Он засмеялся добрым хорошим смехом, и я перестал себе верить, что когда-то боялся его.
— То был другой папа, — подумал я, — а этот другой, и этого я люблю.
Коля сидел подле него и держал его за руку.
— Милые мои, — произнёс отец опять, — я знаю, как вы тревожились. — Он осмотрел нас любовно. — Мама мне обо всём рассказала. Ну, спасибо, спасибо, защитники мои. И я своих стариков так любил…
Он сказал это задумчиво, но как-то особенно радостно.
— Я, дети, своего отца и мать свою зову стариками, — откровенно заявил он нам, — и меня вы, когда вырастете, тоже стариком будете звать. Очень приятно мне называть их стариками. Они были для меня самыми дорогими и лучшими стариками в мире.

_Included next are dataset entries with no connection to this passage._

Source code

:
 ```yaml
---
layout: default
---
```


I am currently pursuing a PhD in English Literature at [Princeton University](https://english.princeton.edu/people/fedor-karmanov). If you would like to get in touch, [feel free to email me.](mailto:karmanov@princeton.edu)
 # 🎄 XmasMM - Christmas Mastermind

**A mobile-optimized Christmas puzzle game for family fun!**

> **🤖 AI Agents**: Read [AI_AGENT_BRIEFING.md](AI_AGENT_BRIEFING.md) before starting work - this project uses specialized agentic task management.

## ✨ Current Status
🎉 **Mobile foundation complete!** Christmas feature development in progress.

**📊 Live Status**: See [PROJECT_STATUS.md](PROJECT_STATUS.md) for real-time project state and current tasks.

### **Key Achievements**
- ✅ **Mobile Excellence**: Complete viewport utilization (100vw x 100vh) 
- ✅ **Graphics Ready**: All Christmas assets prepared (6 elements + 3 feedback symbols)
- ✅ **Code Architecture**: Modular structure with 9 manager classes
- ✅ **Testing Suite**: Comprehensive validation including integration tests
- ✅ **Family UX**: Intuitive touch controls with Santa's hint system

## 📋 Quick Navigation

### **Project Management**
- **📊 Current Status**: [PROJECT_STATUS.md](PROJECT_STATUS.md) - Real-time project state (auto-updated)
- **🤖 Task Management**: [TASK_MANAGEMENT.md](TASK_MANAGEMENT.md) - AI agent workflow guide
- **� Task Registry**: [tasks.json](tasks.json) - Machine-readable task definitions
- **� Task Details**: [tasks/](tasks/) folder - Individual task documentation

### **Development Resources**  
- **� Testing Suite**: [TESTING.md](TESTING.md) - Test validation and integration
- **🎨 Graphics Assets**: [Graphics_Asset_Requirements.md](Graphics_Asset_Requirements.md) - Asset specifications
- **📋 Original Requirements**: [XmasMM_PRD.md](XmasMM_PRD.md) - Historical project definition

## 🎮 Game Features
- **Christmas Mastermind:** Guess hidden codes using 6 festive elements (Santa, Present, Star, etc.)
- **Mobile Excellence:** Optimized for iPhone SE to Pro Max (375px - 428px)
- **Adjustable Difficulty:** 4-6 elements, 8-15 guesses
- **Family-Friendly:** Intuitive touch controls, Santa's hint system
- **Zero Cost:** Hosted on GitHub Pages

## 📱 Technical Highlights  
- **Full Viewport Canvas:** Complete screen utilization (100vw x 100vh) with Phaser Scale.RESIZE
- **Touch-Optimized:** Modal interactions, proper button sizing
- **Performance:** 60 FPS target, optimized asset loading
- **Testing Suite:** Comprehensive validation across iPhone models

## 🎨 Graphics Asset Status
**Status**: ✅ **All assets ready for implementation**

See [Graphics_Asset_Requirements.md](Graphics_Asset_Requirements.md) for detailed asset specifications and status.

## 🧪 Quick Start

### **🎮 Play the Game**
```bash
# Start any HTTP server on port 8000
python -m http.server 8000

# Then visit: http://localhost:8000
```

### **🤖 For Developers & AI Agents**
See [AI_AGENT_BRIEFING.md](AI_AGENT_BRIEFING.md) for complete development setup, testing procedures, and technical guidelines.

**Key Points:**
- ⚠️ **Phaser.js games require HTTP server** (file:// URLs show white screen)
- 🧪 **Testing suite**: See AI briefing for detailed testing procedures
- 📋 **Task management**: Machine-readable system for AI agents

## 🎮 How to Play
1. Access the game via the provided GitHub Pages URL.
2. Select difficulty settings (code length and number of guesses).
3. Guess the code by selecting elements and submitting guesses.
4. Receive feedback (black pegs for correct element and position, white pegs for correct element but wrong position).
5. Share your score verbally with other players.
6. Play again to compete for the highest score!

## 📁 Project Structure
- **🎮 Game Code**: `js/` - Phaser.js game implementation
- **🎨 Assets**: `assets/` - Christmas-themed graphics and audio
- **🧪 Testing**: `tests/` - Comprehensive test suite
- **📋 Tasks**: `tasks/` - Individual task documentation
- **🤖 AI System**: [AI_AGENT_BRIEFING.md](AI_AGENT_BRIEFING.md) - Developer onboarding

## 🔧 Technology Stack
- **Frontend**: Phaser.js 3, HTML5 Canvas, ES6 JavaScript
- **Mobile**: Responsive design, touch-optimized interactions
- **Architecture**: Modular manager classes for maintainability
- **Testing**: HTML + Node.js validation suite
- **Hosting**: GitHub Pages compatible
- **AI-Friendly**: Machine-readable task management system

Простые они были… и ничего этого не было у них.
Тут он указал на всё, что было в комнате дорогого и ценного.
— Вы, папа, совсем выздоровели? — спросил я.
— Слава Богу, Павел, — он любил называть меня Павлом, когда был расположен, — совсем выздоровел. Ну, полежу немного, отдохну, — а там опять в жизнь, в жизнь!
Удивительно радостно произнёс он это "в жизнь". Будто ему вырвали крылья, а теперь они подросли, и он только ждал, чтобы они заострились.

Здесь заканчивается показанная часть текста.